• _TASK DETAILS_:
Find the number of lines below in which the word "결혼식을" appears, and write that number only.

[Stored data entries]
****

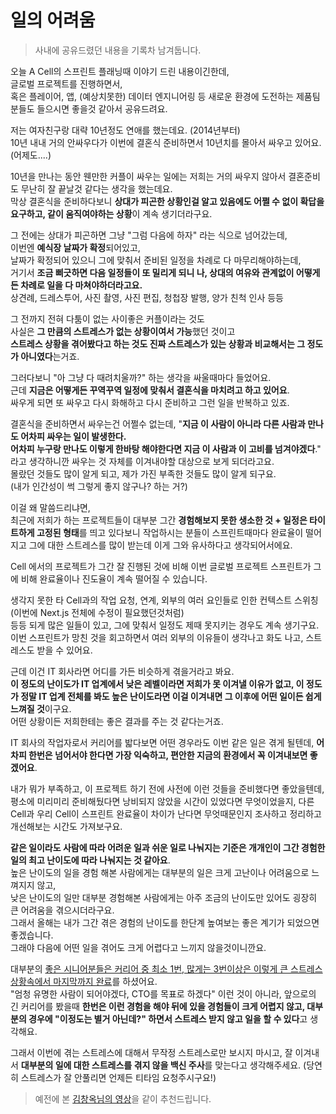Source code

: # 일의 어려움

> 사내에 공유드렸던 내용을 기록차 남겨둡니다.

오늘 A Cell의 스프린트 플래닝때 이야기 드린 내용이긴한데,  
글로벌 프로젝트를 진행하면서,  
혹은 플레이어, 앱, (예상치못한) 데이터 엔지니어링 등 새로운 환경에 도전하는 제품팀 분들도 들으시면 좋을것 같아서 공유드려요.  
  
저는 여자친구랑 대략 10년정도 연애를 했는데요.  (2014년부터)  
10년 내내 거의 안싸우다가 이번에 결혼식 준비하면서 10년치를 몰아서 싸우고 있어요.  
(어제도....)  
  
10년을 만나는 동안 웬만한 커플이 싸우는 일에는 저희는 거의 싸우지 않아서 결혼준비도 무난히 잘 끝날것 같다는 생각을 했는데요.  
막상 결혼식을 준비하다보니 **상대가 피곤한 상황인걸 알고 있음에도 어쩔 수 없이 확답을 요구하고, 같이 움직여야하는 상황**이 계속 생기더라구요.  
  
그 전에는 상대가 피곤하면 그냥 "그럼 다음에 하자" 라는 식으로 넘어갔는데,  
이번엔 **예식장 날짜가 확정**되어있고,  
날짜가 확정되어 있으니 그에 맞춰서 준비된 일정을 차례로 다 마무리해야하는데,  
거기서 **조금 삐긋하면 다음 일정들이 또 밀리게 되니 나, 상대의 여유와 관계없이 어떻게든 차례로 일을 다 마쳐야하더라고요.**  
상견례, 드레스투어, 사진 촬영, 사진 편집, 청첩장 발행, 양가 친척 인사 등등  
  
그 전까지 전혀 다툼이 없는 사이좋은 커플이라는 것도  
사실은 **그 만큼의 스트레스가 없는 상황이여서 가능**했던 것이고  
**스트레스 상황을 겪어봤다고 하는 것도 진짜 스트레스가 있는 상황과 비교해서는 그 정도가 아니였다**는거죠.  
  
그러다보니 "아 그냥 다 때려치울까?" 하는 생각을 싸울때마다 들었어요.  
근데 **지금은 어떻게든 꾸역꾸역 일정에 맞춰서 결혼식을 마치려고 하고 있어요**.  
싸우게 되면 또 싸우고 다시 화해하고 다시 준비하고 그런 일을 반복하고 있죠.  
  
결혼식을 준비하면서 싸우는건 어쩔수 없는데,
"**지금 이 사람이 아니라 다른 사람과 만나도 어차피 싸우는 일이 발생한다.  
어차피 누구랑 만나도 이렇게 한바탕 해야한다면 지금 이 사람과 이 고비를 넘겨야겠다**."   
라고 생각하니깐 싸우는 것 자체를 이겨내야할 대상으로 보게 되더라고요.  
몰랐던 것들도 많이 알게 되고, 제가 가진 부족한 것들도 많이 알게 되구요.  
(내가 인간성이 썩 그렇게 좋지 않구나? 하는 거?)  
  
이걸 왜 말씀드리냐면,  
최근에 저희가 하는 프로젝트들이 대부분 그간 **경험해보지 못한 생소한 것 + 일정은 타이트하게 고정된 형태**를 띄고 있다보니 작업하시는 분들이 스프린트때마다 완료율이 떨어지고 그에 대한 스트레스를 많이 받는데 이게 그와 유사하다고 생각되어서에요.  
  
Cell 에서의 프로젝트가 그간 잘 진행된 것에 비해 이번 글로벌 프로젝트 스프린트가 그에 비해 완료율이나 진도율이 계속 떨어질 수 있습니다.  
  
생각지 못한 타 Cell과의 작업 요청, 연계, 외부의 여러 요인들로 인한 컨텍스트 스위칭 (이번에 Next.js 전체에 수정이 필요했던것처럼)  
등등 되게 많은 일들이 있고, 그에 맞춰서 일정도 제때 못지키는 경우도 계속 생기구요.  
이번 스프린트가 망친 것을 회고하면서 여러 외부의 이유들이 생각나고 화도 나고, 스트레스도 받을 수 있어요.
  
근데 이건 IT 회사라면 어디를 가든 비슷하게 겪을거라고 봐요.  
**이 정도의 난이도가 IT 업계에서 낮은 레벨이라면 저희가 못 이겨낼 이유가 없고,
이 정도가 정말 IT 업계 전체를 봐도 높은 난이도라면 이걸 이겨내면 그 이후에 어떤 일이든 쉽게 느껴질 것**이구요.  
어떤 상황이든 저희한테는 좋은 결과를 주는 것 같다는거죠.  
  
IT 회사의 작업자로서 커리어를 밟다보면 어떤 경우라도 이번 같은 일은 겪게 될텐데,  **어차피 한번은 넘어서야 한다면 가장 익숙하고, 편안한 지금의 환경에서 꼭 이겨내보면 좋겠어요**.  
  
내가 뭐가 부족하고, 이 프로젝트 하기 전에 사전에 이런 것들을 준비했다면 좋았을텐데,
평소에 미리미리 준비해뒀다면 낭비되지 않았을 시간이 있었다면 무엇이었을지,
다른 Cell과 우리 Cell이 스프린트 완료율이 차이가 난다면 무엇때문인지 조사하고 정리하고 개선해보는 시간도 가져보구요.  
  
**같은 일이라도 사람에 따라 어려운 일과 쉬운 일로 나눠지는 기준은 개개인이 그간 경험한 일의 최고 난이도에 따라 나눠지는 것 같아요**.  
높은 난이도의 일을 경험 해본 사람에게는 대부분의 일은 크게 고난이나 어려움으로 느껴지지 않고,  
낮은 난이도의 일만 대부분 경험해본 사람에게는 아주 조금의 난이도만 있어도 굉장히 큰 어려움을 겪으시더라구요.  
그래서 올해는 내가 그간 겪은 경험의 난이도를 한단계 높여보는 좋은 계기가 되었으면 좋겠습니다.  
그래야 다음에 어떤 일을 겪어도 크게 어렵다고 느끼지 않을것이니깐요.  
  
대부분의 [좋은 시니어분들은 커리어 중 최소 1번, 많게는 3번이상은 이렇게 큰 스트레스 상황속에서 마지막까지 완료](https://youtu.be/b4QP5RsuJts?t=713)를 하셨어요.  
"엄청 유명한 사람이 되어야겠다, CTO를 목표로 하겠다" 이런 것이 아니라,
앞으로의 긴 커리어를 봤을때 **한번은 이런 경험을 해야 뒤에 있을 경험들이 크게 어렵지 않고, 대부분의 경우에 "이정도는 별거 아닌데?" 하면서 스트레스 받지 않고 일을 할 수 있다**고 생각해요.  
  
그래서 이번에 겪는 스트레스에 대해서 무작정 스트레스로만 보시지 마시고,
잘 이겨내서 **대부분의 일에 대한 스트레스를 겪지 않을 백신 주사**를 맞는다고 생각해주세요.
(당연히 스트레스가 잘 안풀리면 언제든 티타임 요청주시구요!)

> 예전에 본 [김창옥님의 영상](https://www.youtube.com/watch?v=UkoGMUkZBxM)을 같이 추천드립니다.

****

• _THE COMPLETED TASK_:
3